- O Globo
Assim como Dilma não faz gol, nem defende pênalti, também não escala o time. Por isso, nada tem a ver com o vexame protagonizado pela seleção brasileira na tarde de ontem no Mineirão. Mais uma vez, porém, foi xingada por parte da torcida presente ao estádio, em igualdade de condições com Felipão e Fred.
Nada mais equivocado do que essa repetição de comportamento, mas, mais uma vez, a equipe de marketing que assessora a candidata à reeleição errou na dose ao imaginar que a campanha da seleção poderia reverter em seu benefício, que não tem nada a ver com o sucesso do campeonato.
Até mesmo a derrota desmoralizante é mais um ingrediente para tornar esta a Copa das Copas, por razões alheias à atuação do governo.
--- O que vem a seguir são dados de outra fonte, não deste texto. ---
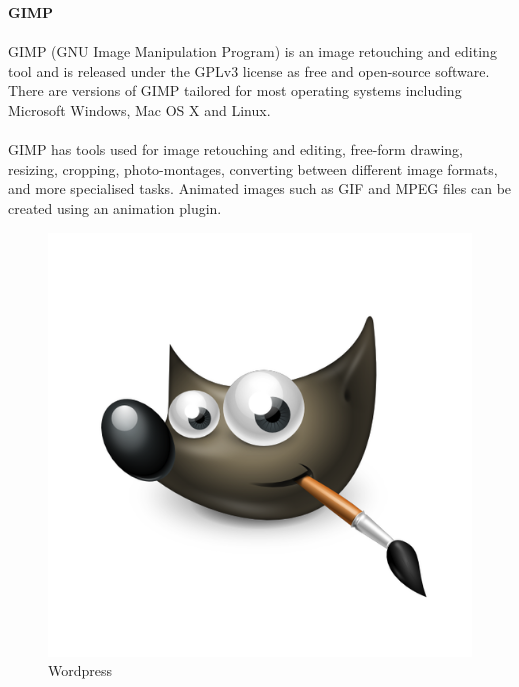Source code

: {\bf GIMP}\\\\
GIMP (GNU Image Manipulation Program) is an image retouching and editing tool and is released under the GPLv3 license as free and open-source software. There are versions of GIMP tailored for most operating systems including Microsoft Windows, Mac OS X and Linux.\\\\
GIMP has tools used for image retouching and editing, free-form drawing, resizing, cropping, photo-montages, converting between different image formats, and more specialised tasks. Animated images such as GIF and MPEG files can be created using an animation plugin.
\begin{figure}[h]
\centering \includegraphics[scale=0.4]{gimp.png}
\caption{Wordpress}
\end{figure}
\newpage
Dentro dos estádios, a Copa pode ser considerada a melhor de todos os tempos, e provavelmente a goleada de 7 a 1 sofrida pelo Brasil vai consolidar o recorde de gols marcados nesta edição.
Ficou claro, à medida que a seleção brasileira chegava aos trancos e barrancos à semifinal, que o Palácio do Planalto arvorou-se o responsável pelo sucesso da Copa, e tudo estava sendo preparado para que a presidente Dilma revertesse a situação da abertura, quando, mesmo não discursando por temor das vaias, foi xingada em uníssono no Itaquerão.
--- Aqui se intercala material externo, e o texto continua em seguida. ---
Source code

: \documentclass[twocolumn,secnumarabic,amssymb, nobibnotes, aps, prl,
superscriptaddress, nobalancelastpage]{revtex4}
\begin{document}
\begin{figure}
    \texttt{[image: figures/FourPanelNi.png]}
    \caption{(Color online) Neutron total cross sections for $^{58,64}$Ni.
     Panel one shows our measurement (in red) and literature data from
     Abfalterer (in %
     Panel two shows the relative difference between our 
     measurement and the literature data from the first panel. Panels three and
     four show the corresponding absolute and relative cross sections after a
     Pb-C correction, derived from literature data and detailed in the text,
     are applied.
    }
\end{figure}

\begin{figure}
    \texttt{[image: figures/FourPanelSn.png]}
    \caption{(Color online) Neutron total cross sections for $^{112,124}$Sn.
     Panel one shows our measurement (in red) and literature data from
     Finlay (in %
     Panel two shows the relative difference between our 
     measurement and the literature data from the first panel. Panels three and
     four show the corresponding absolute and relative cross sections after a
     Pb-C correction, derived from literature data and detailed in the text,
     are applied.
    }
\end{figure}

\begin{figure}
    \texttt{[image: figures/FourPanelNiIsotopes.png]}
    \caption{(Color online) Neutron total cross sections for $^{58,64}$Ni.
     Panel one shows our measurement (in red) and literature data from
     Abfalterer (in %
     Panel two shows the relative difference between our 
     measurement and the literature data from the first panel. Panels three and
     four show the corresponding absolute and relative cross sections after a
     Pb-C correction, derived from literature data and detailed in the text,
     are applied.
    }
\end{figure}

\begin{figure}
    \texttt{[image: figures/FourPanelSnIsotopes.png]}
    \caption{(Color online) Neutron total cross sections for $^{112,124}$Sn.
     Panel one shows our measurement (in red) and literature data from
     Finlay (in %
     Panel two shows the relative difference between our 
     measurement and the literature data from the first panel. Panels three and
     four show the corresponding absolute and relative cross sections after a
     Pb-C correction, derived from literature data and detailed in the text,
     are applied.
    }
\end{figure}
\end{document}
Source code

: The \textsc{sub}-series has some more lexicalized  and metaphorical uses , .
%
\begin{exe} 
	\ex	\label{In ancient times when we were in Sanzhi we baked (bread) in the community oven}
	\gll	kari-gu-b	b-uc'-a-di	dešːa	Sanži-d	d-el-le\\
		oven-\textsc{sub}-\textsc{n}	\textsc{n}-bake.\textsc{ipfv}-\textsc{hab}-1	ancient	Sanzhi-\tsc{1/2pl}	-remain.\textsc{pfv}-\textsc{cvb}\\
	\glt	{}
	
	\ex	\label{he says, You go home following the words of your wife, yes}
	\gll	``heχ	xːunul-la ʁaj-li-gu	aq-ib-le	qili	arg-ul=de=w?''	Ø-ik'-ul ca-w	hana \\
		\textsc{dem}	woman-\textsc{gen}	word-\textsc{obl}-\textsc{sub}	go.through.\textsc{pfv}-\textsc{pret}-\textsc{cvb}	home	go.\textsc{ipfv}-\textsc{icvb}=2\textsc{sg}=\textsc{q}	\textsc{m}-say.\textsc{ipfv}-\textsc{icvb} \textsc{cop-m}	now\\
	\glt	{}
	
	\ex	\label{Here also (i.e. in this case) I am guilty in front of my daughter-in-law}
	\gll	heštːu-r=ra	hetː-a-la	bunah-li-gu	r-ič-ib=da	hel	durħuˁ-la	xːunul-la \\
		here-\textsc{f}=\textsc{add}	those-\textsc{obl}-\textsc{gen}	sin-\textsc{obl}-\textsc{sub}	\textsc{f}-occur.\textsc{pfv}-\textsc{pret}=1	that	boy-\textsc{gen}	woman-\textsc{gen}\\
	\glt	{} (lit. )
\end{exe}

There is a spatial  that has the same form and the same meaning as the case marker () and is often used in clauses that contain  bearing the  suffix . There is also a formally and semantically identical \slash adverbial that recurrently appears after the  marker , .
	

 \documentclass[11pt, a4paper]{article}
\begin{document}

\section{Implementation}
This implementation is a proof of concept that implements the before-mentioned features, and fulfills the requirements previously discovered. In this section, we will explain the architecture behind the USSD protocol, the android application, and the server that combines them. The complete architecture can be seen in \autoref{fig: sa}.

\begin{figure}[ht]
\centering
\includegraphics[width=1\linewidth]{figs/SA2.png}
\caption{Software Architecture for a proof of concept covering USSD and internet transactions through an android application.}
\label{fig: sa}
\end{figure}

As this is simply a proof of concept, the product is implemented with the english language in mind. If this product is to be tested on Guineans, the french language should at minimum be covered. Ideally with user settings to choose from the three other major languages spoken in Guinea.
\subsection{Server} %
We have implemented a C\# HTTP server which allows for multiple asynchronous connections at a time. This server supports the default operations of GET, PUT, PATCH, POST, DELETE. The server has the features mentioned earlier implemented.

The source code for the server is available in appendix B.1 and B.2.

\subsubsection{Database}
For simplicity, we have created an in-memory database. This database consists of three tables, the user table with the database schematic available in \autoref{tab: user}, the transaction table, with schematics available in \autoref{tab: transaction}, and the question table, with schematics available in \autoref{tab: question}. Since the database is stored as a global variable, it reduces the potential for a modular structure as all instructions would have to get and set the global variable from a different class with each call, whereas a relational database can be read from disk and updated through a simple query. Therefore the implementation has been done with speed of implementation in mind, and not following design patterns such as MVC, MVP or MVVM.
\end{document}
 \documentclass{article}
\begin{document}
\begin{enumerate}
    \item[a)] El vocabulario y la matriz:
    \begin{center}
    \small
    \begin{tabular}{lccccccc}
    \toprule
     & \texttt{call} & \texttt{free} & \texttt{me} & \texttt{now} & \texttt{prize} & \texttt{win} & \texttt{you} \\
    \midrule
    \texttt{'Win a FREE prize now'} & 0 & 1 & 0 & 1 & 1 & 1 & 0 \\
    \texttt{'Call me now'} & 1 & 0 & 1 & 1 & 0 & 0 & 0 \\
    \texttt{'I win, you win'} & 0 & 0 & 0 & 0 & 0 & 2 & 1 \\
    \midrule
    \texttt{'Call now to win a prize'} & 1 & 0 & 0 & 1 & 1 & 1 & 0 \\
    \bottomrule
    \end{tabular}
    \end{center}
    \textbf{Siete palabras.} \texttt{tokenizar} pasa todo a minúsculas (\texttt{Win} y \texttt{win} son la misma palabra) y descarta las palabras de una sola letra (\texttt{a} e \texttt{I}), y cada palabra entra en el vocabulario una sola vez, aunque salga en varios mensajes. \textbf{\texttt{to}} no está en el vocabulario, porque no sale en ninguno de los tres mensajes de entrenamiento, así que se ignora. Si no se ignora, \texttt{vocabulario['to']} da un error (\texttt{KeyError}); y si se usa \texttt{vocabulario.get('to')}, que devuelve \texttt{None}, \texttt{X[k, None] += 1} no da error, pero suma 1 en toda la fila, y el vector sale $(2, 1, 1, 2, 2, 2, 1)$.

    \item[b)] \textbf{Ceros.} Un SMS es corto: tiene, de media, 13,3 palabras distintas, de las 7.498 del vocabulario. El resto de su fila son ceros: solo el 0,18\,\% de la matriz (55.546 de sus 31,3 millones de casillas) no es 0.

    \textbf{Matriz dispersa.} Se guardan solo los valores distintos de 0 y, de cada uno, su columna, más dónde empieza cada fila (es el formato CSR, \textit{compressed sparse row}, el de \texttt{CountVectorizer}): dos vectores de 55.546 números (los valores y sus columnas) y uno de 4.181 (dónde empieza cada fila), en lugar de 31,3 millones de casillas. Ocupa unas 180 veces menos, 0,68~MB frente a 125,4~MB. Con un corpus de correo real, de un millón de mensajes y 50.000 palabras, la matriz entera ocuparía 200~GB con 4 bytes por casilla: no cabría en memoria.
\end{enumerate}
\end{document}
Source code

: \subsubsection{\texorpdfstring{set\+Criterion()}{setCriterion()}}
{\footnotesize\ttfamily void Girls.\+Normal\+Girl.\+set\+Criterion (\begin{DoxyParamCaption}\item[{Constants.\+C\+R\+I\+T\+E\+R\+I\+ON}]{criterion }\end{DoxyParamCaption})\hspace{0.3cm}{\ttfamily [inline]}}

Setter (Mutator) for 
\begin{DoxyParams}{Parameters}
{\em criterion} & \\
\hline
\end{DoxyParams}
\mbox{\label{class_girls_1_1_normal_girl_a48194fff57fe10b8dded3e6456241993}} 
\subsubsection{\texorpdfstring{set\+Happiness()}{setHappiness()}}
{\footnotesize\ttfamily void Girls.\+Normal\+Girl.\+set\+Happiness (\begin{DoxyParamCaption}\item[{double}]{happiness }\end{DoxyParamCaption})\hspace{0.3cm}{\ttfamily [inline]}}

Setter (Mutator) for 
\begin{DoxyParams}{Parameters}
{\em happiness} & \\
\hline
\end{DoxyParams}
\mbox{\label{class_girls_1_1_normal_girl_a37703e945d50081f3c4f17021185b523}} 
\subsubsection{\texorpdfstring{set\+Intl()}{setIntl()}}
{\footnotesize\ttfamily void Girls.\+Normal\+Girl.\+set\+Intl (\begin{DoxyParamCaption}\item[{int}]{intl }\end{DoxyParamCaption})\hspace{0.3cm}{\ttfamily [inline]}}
Com a seleção se classificando para as semifinais, Dilma confirmou que entregaria a taça ao campeão e classificou as vaias como “ossos do ofício”, na afoita esperança de que, entregando a Copa do Mundo ao capitão brasileiro Thiago Silva, tudo lhe seria perdoado.
Fez de tudo para associar sua imagem à da seleção pretensamente vitoriosa, fazendo até o “é tois” do Neymar para exibir-se nas redes sociais.
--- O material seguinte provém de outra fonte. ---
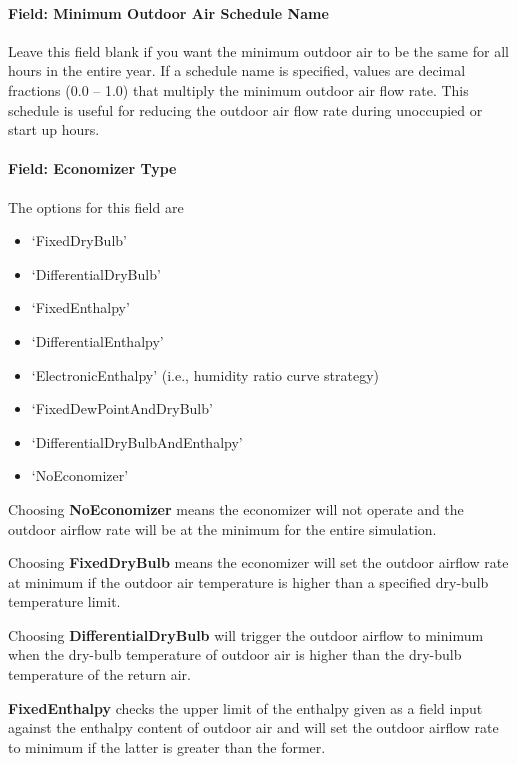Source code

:\paragraph{Field: Minimum Outdoor Air Schedule Name}\label{field-minimum-outdoor-air-schedule-name-1}

Leave this field blank if you want the minimum outdoor air to be the same for all hours in the entire year. If a schedule name is specified, values are decimal fractions (0.0 -- 1.0) that multiply the minimum outdoor air flow rate. This schedule is useful for reducing the outdoor air flow rate during unoccupied or start up hours.

\paragraph{Field: Economizer Type}\label{field-economizer-type-1}

The options for this field are

\begin{itemize}
\item
  `FixedDryBulb'
\item
  `DifferentialDryBulb'
\item
  `FixedEnthalpy'
\item
  `DifferentialEnthalpy'
\item
  `ElectronicEnthalpy' (i.e., humidity ratio curve strategy)
\item
  `FixedDewPointAndDryBulb'
\item
  `DifferentialDryBulbAndEnthalpy'
\item
  `NoEconomizer'
\end{itemize}

Choosing \textbf{NoEconomizer} means the economizer will not operate and the outdoor airflow rate will be at the minimum for the entire simulation.

Choosing \textbf{FixedDryBulb} means the economizer will set the outdoor airflow rate at minimum if the outdoor air temperature is higher than a specified dry-bulb temperature limit.

Choosing \textbf{DifferentialDryBulb} will trigger the outdoor airflow to minimum when the dry-bulb temperature of outdoor air is higher than the dry-bulb temperature of the return air.

\textbf{FixedEnthalpy} checks the upper limit of the enthalpy given as a field input against the enthalpy content of outdoor air and will set the outdoor airflow rate to minimum if the latter is greater than the former.


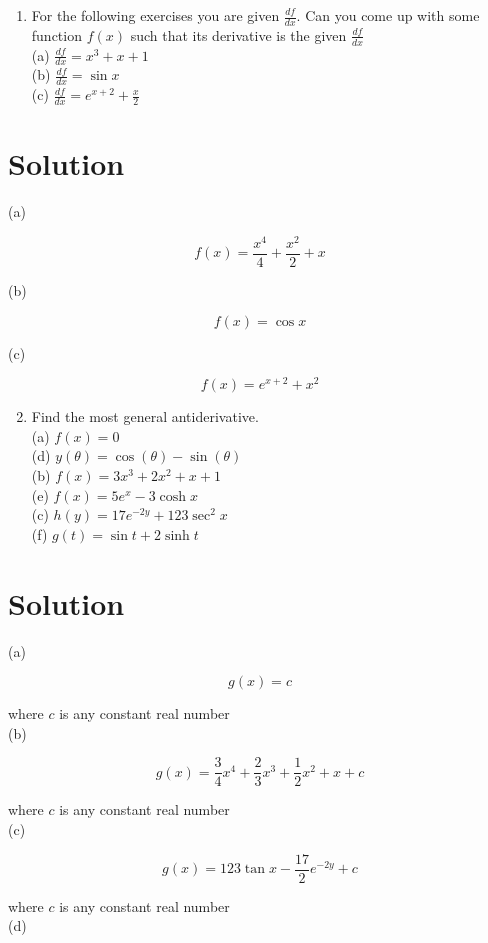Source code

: \documentclass[10pt]{article}
\begin{document}
\begin{enumerate}
  \item For the following exercises you are given $\frac{d f}{d x}$. Can you come up with some function $f(x)$ such that its derivative is the given $\frac{d f}{d x}$\\
(a) $\frac{d f}{d x}=x^{3}+x+1$\\
(b) $\frac{d f}{d x}=\sin x$\\
(c) $\frac{d f}{d x}=e^{x+2}+\frac{x}{2}$
\end{enumerate}

\section*{Solution}
(a)

$$
f(x)=\frac{x^{4}}{4}+\frac{x^{2}}{2}+x
$$

(b)

$$
f(x)=\cos x
$$

(c)

$$
f(x)=e^{x+2}+x^{2}
$$

\begin{enumerate}
  \setcounter{enumi}{1}
  \item Find the most general antiderivative.\\
(a) $f(x)=0$\\
(d) $y(\theta)=\cos (\theta)-\sin (\theta)$\\
(b) $f(x)=3 x^{3}+2 x^{2}+x+1$\\
(e) $f(x)=5 e^{x}-3 \cosh x$\\
(c) $h(y)=17 e^{-2 y}+123 \sec ^{2} x$\\
(f) $g(t)=\sin t+2 \sinh t$
\end{enumerate}

\section*{Solution}
(a)

$$
g(x)=c
$$

where $c$ is any constant real number\\
(b)

$$
g(x)=\frac{3}{4} x^{4}+\frac{2}{3} x^{3}+\frac{1}{2} x^{2}+x+c
$$

where $c$ is any constant real number\\
(c)

$$
g(x)=123 \tan x-\frac{17}{2} e^{-2 y}+c
$$

where $c$ is any constant real number\\
(d)
\end{document}
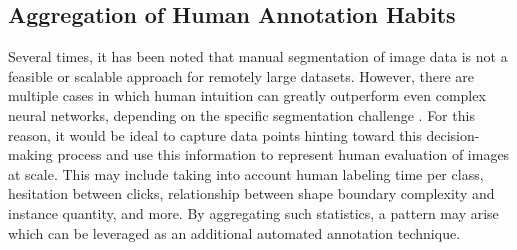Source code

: \subsection{Aggregation of Human Annotation Habits}
Several times, it has been noted that manual segmentation of image data is not a feasible or scalable approach for remotely large datasets. However, there are multiple cases in which human intuition can greatly outperform even complex neural networks, depending on the specific segmentation challenge \cite{Russakovsky_humanCollabAnnotation2015}. For this reason, it would be ideal to capture data points hinting toward this decision-making process and use this information to represent human evaluation of images at scale. This may include taking into account human labeling time per class, hesitation between clicks, relationship between shape boundary complexity and instance quantity, and more. By aggregating such statistics, a pattern may arise which can be leveraged as an additional automated annotation technique.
Mais grave, fez uma ligação direta — mais desastrada do que os passes longos da defesa brasileira para o ataque inexistente — entre o sucesso da Copa e as previsões pessimistas para a economia brasileira este ano. Como seus críticos supostamente erraram nas previsões catastróficas sobre a realização da Copa do Mundo, Dilma achou-se no direito de dizer que as previsões catastróficas para o crescimento de nossa economia também não se realizarão.
Se a seleção em campo não justificava um otimismo tão grande assim, mas ia seguindo em frente, na economia nada indica que uma previsão otimista tenha base na realidade.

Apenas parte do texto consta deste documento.